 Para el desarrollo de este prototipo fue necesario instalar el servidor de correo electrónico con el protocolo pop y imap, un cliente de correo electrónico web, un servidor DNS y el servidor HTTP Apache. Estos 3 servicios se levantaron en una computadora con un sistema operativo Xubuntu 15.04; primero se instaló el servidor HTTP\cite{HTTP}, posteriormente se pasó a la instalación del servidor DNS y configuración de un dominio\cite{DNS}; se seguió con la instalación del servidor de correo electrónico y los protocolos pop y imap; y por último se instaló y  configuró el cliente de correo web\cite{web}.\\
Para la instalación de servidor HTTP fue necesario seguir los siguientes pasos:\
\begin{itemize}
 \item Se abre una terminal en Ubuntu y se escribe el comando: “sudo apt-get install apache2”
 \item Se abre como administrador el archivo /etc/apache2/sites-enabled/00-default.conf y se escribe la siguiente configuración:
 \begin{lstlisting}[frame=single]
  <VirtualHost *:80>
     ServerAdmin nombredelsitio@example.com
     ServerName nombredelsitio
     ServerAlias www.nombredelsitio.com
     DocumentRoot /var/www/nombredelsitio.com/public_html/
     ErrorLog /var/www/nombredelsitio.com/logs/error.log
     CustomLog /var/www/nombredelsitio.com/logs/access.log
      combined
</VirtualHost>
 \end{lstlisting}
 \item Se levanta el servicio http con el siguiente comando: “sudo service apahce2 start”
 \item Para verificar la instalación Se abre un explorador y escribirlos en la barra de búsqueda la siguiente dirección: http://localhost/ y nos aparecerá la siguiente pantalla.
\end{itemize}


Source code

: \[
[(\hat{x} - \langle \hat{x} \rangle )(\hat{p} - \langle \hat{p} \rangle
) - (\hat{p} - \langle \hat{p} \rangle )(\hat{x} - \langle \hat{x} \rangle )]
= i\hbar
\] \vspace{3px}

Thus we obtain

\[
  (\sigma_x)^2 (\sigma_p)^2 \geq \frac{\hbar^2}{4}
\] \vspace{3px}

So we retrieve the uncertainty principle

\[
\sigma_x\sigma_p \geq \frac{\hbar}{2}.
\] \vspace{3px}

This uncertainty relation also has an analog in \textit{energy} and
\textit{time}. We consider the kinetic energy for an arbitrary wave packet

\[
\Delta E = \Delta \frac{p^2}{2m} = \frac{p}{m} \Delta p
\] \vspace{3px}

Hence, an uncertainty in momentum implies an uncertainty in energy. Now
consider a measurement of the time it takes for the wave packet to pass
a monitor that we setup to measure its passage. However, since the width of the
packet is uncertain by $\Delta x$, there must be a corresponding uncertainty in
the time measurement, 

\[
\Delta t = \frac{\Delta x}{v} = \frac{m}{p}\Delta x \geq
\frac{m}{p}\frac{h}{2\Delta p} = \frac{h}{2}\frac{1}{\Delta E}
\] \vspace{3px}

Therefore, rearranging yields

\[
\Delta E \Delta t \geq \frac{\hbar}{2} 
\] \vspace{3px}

- - - - - - -

Aim of the exercise – Give the count of lines in the data above holding the word "sudo", and nothing beyond it.

Response below – 2